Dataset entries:
((
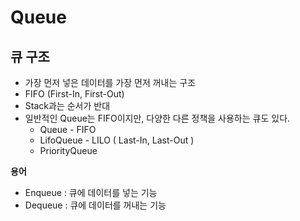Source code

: # **Queue**

## **큐 구조**

- 가장 먼저 넣은 데이터를 가장 먼저 꺼내는 구조
- FIFO (First-In, First-Out)
- Stack과는 순서가 반대
- 일반적인 Queue는 FIFO이지만, 다양한 다른 정책을 사용하는 큐도 있다.
    - Queue - FIFO
    - LifoQueue - LILO ( Last-In, Last-Out )
    - PriorityQueue

**용어**

- Enqueue : 큐에 데이터를 넣는 기능
- Dequeue : 큐에 데이터를 꺼내는 기능
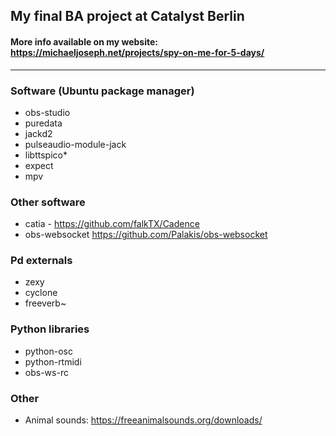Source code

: ## My final BA project at Catalyst Berlin
#### More info available on my website: https://michaeljoseph.net/projects/spy-on-me-for-5-days/
---
### Software (Ubuntu package manager)
- obs-studio
- puredata
- jackd2
- pulseaudio-module-jack
- libttspico*
- expect
- mpv

### Other software
- catia - https://github.com/falkTX/Cadence
- obs-websocket https://github.com/Palakis/obs-websocket

### Pd externals
- zexy
- cyclone
- freeverb~

### Python libraries
- python-osc
- python-rtmidi
- obs-ws-rc

### Other
- Animal sounds: https://freeanimalsounds.org/downloads/
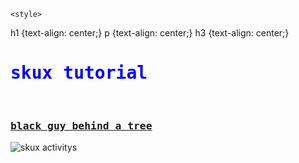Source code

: <html>

  <head>

    <style>
h1 {text-align: center;}
p {text-align: center;}
h3 {text-align: center;}

</style>  

</head>

<body>
 
<h1 style="font-family:cursive,monospace;color:Blue;">skux tutorial</h1>
<br>
<h3 style="font-family:cursive,monospace;"><a href="https://skuxdlx.github.io/edwinnsphinxcat/"> black guy behind a tree </a></h3>


<img src="https://www.valleyprofile.co.nz/wp-content/uploads/2022/05/P1-VALLEY-PROFILE-Martina-Dairy-Ram-raid-WEB.jpg" alt="skux activitys">

</body>

</html>
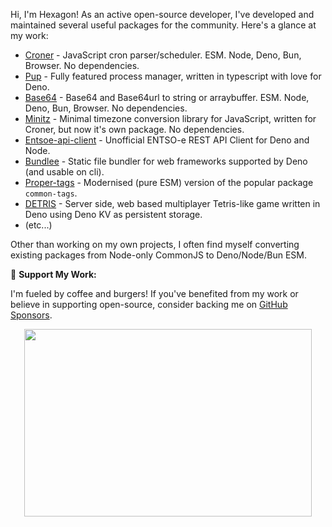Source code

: Hi, I'm Hexagon! As an active open-source developer, I've developed and maintained several useful packages for the community. Here's a glance at my work:

- [Croner](https://github.com/hexagon/croner) - JavaScript cron parser/scheduler. ESM. Node, Deno, Bun, Browser. No dependencies. 
- [Pup](https://github.com/hexagon/pup) - Fully featured process manager, written in typescript with love for Deno.
- [Base64](https://github.com/hexagon/base64) - Base64 and Base64url to string or arraybuffer. ESM. Node, Deno, Bun, Browser. No dependencies.
- [Minitz](https://github.com/hexagon/minitz) - Minimal timezone conversion library for JavaScript, written for Croner, but now it's own package. No dependencies.
- [Entsoe-api-client](https://github.com/hexagon/entsoe-api-client) - Unofficial ENTSO-e REST API Client for Deno and Node.
- [Bundlee](https://github.com/hexagon/bundlee) - Static file bundler for web frameworks supported by Deno (and usable on cli).
- [Proper-tags](https://github.com/Hexagon/proper-tags) - Modernised (pure ESM) version of the popular package `common-tags`.
- [DETRIS](https://github.com/Hexagon/detris) - Server side, web based multiplayer Tetris-like game written in Deno using Deno KV as persistent storage.
- (etc...)

Other than working on my own projects, I often find myself converting existing packages from Node-only CommonJS to Deno/Node/Bun ESM.

🍔 **Support My Work:**

I'm fueled by coffee and burgers! If you've benefited from my work or believe in supporting open-source, consider backing me on [GitHub Sponsors](https://github.com/sponsors/Hexagon).

<p align="center">
  <img width="460" height="300" src="https://github-readme-stats.vercel.app/api?username=Hexagon&show_icons=true&theme=noctis_minimus">
</p>
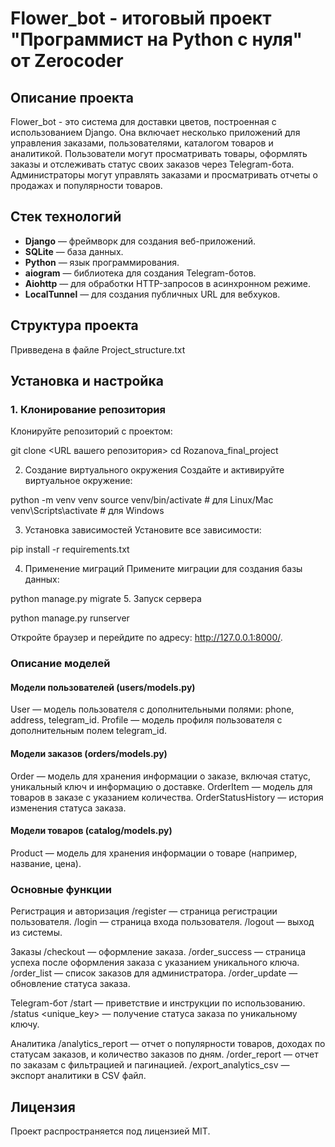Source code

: # Flower_bot - итоговый проект "Программист на Python с нуля" от Zerocoder

## Описание проекта    

Flower_bot - это система для доставки цветов, построенная с использованием Django. Она включает несколько приложений для управления заказами, 
пользователями, каталогом товаров и аналитикой. Пользователи могут просматривать товары, оформлять заказы и отслеживать статус своих заказов через Telegram-бота. 
Администраторы могут управлять заказами и просматривать отчеты о продажах и популярности товаров.

## Стек технологий

- **Django** — фреймворк для создания веб-приложений.
- **SQLite** — база данных.
- **Python** — язык программирования.
- **aiogram** — библиотека для создания Telegram-ботов.
- **Aiohttp** — для обработки HTTP-запросов в асинхронном режиме.
- **LocalTunnel** — для создания публичных URL для вебхуков.

## Структура проекта

Привведена в файле Project_structure.txt

## Установка и настройка

### 1. Клонирование репозитория

Клонируйте репозиторий с проектом:

git clone <URL вашего репозитория>
cd Rozanova_final_project

2. Создание виртуального окружения
Создайте и активируйте виртуальное окружение:

python -m venv venv
source venv/bin/activate  # для Linux/Mac
venv\Scripts\activate  # для Windows

3. Установка зависимостей
Установите все зависимости:

pip install -r requirements.txt

4. Применение миграций
Примените миграции для создания базы данных:

python manage.py migrate
5. Запуск сервера

python manage.py runserver

Откройте браузер и перейдите по адресу: http://127.0.0.1:8000/.

### Описание моделей
#### Модели пользователей (users/models.py)

User — модель пользователя с дополнительными полями: phone, address, telegram_id.
Profile — модель профиля пользователя с дополнительным полем telegram_id.

#### Модели заказов (orders/models.py)

Order — модель для хранения информации о заказе, включая статус, уникальный ключ и информацию о доставке.
OrderItem — модель для товаров в заказе с указанием количества.
OrderStatusHistory — история изменения статуса заказа.

#### Модели товаров (catalog/models.py)

Product — модель для хранения информации о товаре (например, название, цена).

### Основные функции

Регистрация и авторизация
/register — страница регистрации пользователя.
/login — страница входа пользователя.
/logout — выход из системы.

Заказы
/checkout — оформление заказа.
/order_success — страница успеха после оформления заказа с указанием уникального ключа.
/order_list — список заказов для администратора.
/order_update — обновление статуса заказа.

Telegram-бот
/start — приветствие и инструкции по использованию.
/status <unique_key> — получение статуса заказа по уникальному ключу.

Аналитика
/analytics_report — отчет о популярности товаров, доходах по статусам заказов, и количество заказов по дням.
/order_report — отчет по заказам с фильтрацией и пагинацией.
/export_analytics_csv — экспорт аналитики в CSV файл.

## Лицензия
Проект распространяется под лицензией MIT.
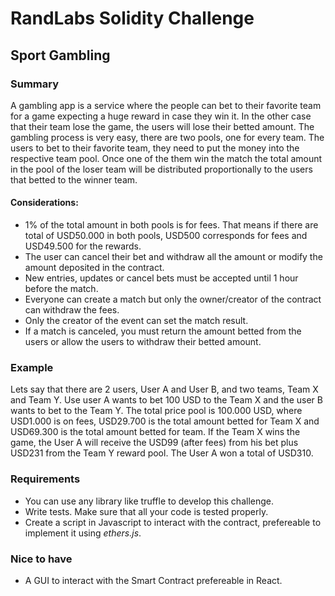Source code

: # RandLabs Solidity Challenge

## Sport Gambling  
  
### Summary  
  
A gambling app is a service where the people can bet to their favorite team for a game expecting a huge reward in case they win it. In the other case that their team lose the game, the users will lose their betted amount. The gambling process is very easy, there are two pools, one for every team. The users to bet to their favorite team, they need to put the money into the respective team pool. Once one of the them win the match the total amount in the pool of the loser team will be distributed proportionally to the users that betted to the winner team.

#### Considerations: 
- 1% of the total amount in both pools is for fees. That means if there are total of USD50.000 in both pools, USD500 corresponds for fees and USD49.500 for the rewards.
- The user can cancel their bet and withdraw all the amount or modify the amount deposited in the contract.
- New entries, updates or cancel bets must be accepted until 1 hour before the match.
- Everyone can create a match but only the owner/creator of the contract can withdraw the fees.
- Only the creator of the event can set the match result.
- If a match is canceled, you must return the amount betted from the users or allow the users to withdraw their betted amount.

### Example

Lets say that there are 2 users, User A and User B, and two teams, Team X and Team Y. Use user A wants to bet 100 USD to the Team X and the user B wants to bet to the Team Y. The total price pool is 100.000 USD, where USD1.000 is on fees, USD29.700 is the total amount betted for Team X and USD69.300 is the total amount betted for team. If the Team X wins the game, the User A will receive the USD99 (after fees) from his bet plus USD231 from the Team Y reward pool. The User A won a total of USD310. 

### Requirements

- You can use any library like truffle to develop this challenge.
- Write tests. Make sure that all your code is tested properly.
- Create a script in Javascript to interact with the contract, prefereable to implement it using _ethers.js_.

### Nice to have

- A GUI to interact with the Smart Contract prefereable in React.
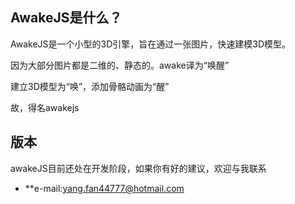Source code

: ## AwakeJS是什么？
AwakeJS是一个小型的3D引擎，旨在通过一张图片，快速建模3D模型。

  因为大部分图片都是二维的、静态的。awake译为“唤醒”
  
  建立3D模型为“唤”，添加骨骼动画为“醒”
  
  故，得名awakejs

## 版本
awakeJS目前还处在开发阶段，如果你有好的建议，欢迎与我联系

- **e-mail:yang.fan44777@hotmail.com
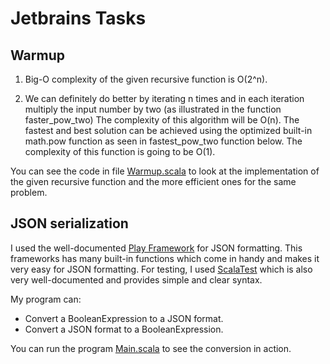 # Jetbrains Tasks 

## Warmup
1. Big-O complexity of the given recursive function is O(2^n).

2. We can definitely do better by iterating n times and in each iteration multiply the input number by two (as illustrated in the function faster_pow_two)
The complexity of this algorithm will be O(n).
The fastest and best solution can be achieved using the optimized built-in math.pow function as seen in fastest_pow_two function below.
The complexity of this function is going to be O(1).

You can see the code in file [Warmup.scala](https://github.com/basilnajjar/Jetbrains-Scala-Tasks/tree/master/src/main/scala/Tasks/Warmup.scala) to look at the implementation of the given recursive function and the more efficient ones for the same problem.

## JSON serialization
I used the well-documented [Play Framework](https://www.playframework.com/documentation/2.8.x/ScalaJson) for JSON formatting. This frameworks has many built-in functions which come in handy and makes it very easy for JSON formatting.
For testing, I used [ScalaTest](http://www.scalatest.org/) which is also very well-documented and provides simple and clear syntax.

My program can:
- Convert a BooleanExpression to a JSON format.
- Convert a JSON format to a BooleanExpression.

You can run the program [Main.scala](https://github.com/basilnajjar/Jetbrains-Scala-Tasks/tree/master/src/main/scala/Tasks/Main.scala) to see the conversion in action.
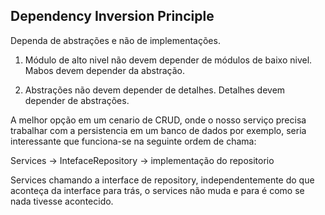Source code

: ## Dependency Inversion Principle

Dependa de abstrações e não de implementações. 

1. Módulo de alto nivel não devem depender de módulos de baixo nivel. 
Mabos devem depender da abstração. 

2. Abstrações não devem depender de detalhes.
Detalhes devem depender de abstrações.

A melhor opção em um cenario de CRUD, onde o nosso serviço precisa trabalhar com a persistencia em um banco de dados por exemplo, seria interessante que funciona-se na seguinte ordem de chama:

Services -> IntefaceRepository -> implementação do repositorio

Services chamando a interface de repository, independentemente do que aconteça da interface para trás, o services não muda e para é como se nada tivesse acontecido. 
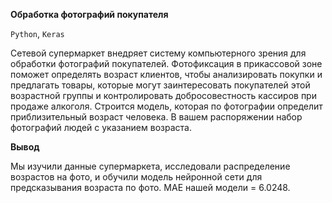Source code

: **Обработка фотографий покупателя**

`Python`, `Keras`

Сетевой супермаркет внедряет систему компьютерного зрения для обработки фотографий покупателей. Фотофиксация в прикассовой зоне поможет определять возраст клиентов, чтобы анализировать покупки и предлагать товары, которые могут заинтересовать покупателей этой возрастной группы и контролировать добросовестность кассиров при продаже алкоголя. Строится модель, которая по фотографии определит приблизительный возраст человека. В вашем распоряжении набор фотографий людей с указанием возраста.

**Вывод**

Мы изучили данные супермаркета,
исследовали распределение возрастов на фото,
и обучили модель нейронной сети для предсказывания возраста по фото.
МАЕ нашей модели = 6.0248.
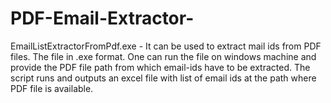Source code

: # PDF-Email-Extractor-

EmailListExtractorFromPdf.exe - It can be used to extract mail ids from PDF files.
The file in .exe format. One can run the file on windows machine and provide the PDF file path from which email-ids have to be extracted.
The script runs and outputs an excel file with list of email ids at the path where PDF file is available.
 
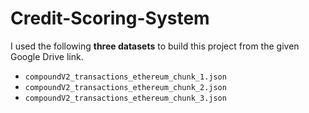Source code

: # Credit-Scoring-System

I used the following **three datasets** to build this project from the given Google Drive link.

- `compoundV2_transactions_ethereum_chunk_1.json`
- `compoundV2_transactions_ethereum_chunk_2.json`
- `compoundV2_transactions_ethereum_chunk_3.json`
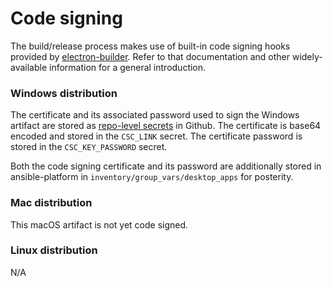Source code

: Code signing
============

The build/release process makes use of built-in code signing hooks provided by
[electron-builder](https://www.electron.build/code-signing#how-to-disable-code-signing-during-the-build-process-on-macos).
Refer to that documentation and other widely-available information for a general introduction.

### Windows distribution
The certificate and its associated password used to sign the Windows artifact are stored as
[repo-level secrets](https://github.com/AllenInstitute/aics-fms-file-explorer-app/settings/secrets/actions) in Github.
The certificate is base64 encoded and stored in the `CSC_LINK` secret.
The certificate password is stored in the `CSC_KEY_PASSWORD` secret.

Both the code signing certificate and its password are additionally stored in
ansible-platform in `inventory/group_vars/desktop_apps` for posterity.

### Mac distribution
This macOS artifact is not yet code signed.

### Linux distribution
N/A
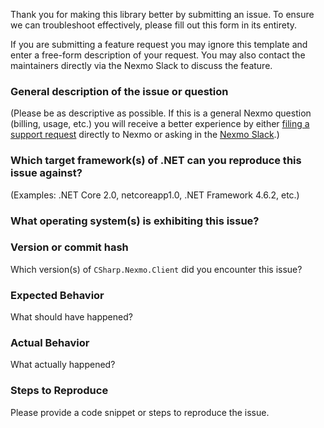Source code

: Thank you for making this library better by submitting an issue. To ensure we can troubleshoot effectively,
please fill out this form in its entirety.

If you are submitting a feature request you may ignore this template and enter a free-form description of your request.
You may also contact the maintainers directly via the Nexmo Slack to discuss the feature.

### General description of the issue or question
(Please be as descriptive as possible. If this is a general Nexmo question (billing, usage, etc.) you
will receive a better experience by either [filing a support request](https://help.nexmo.com/hc/en-us/requests/new)
directly to Nexmo or asking in the [Nexmo Slack](https://developer.nexmo.com/community/slack).)

### Which target framework(s) of .NET can you reproduce this issue against?
(Examples: .NET Core 2.0, netcoreapp1.0, .NET Framework 4.6.2, etc.)

### What operating system(s) is exhibiting this issue?

### Version or commit hash
Which version(s) of `CSharp.Nexmo.Client` did you encounter this issue?
 
### Expected Behavior
What should have happened?

### Actual Behavior
What actually happened?

### Steps to Reproduce
Please provide a code snippet or steps to reproduce the issue.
))
* [What is required]:
How many of the lines above hold the word "master"? State that number and nothing else.

* [Task solution]:
2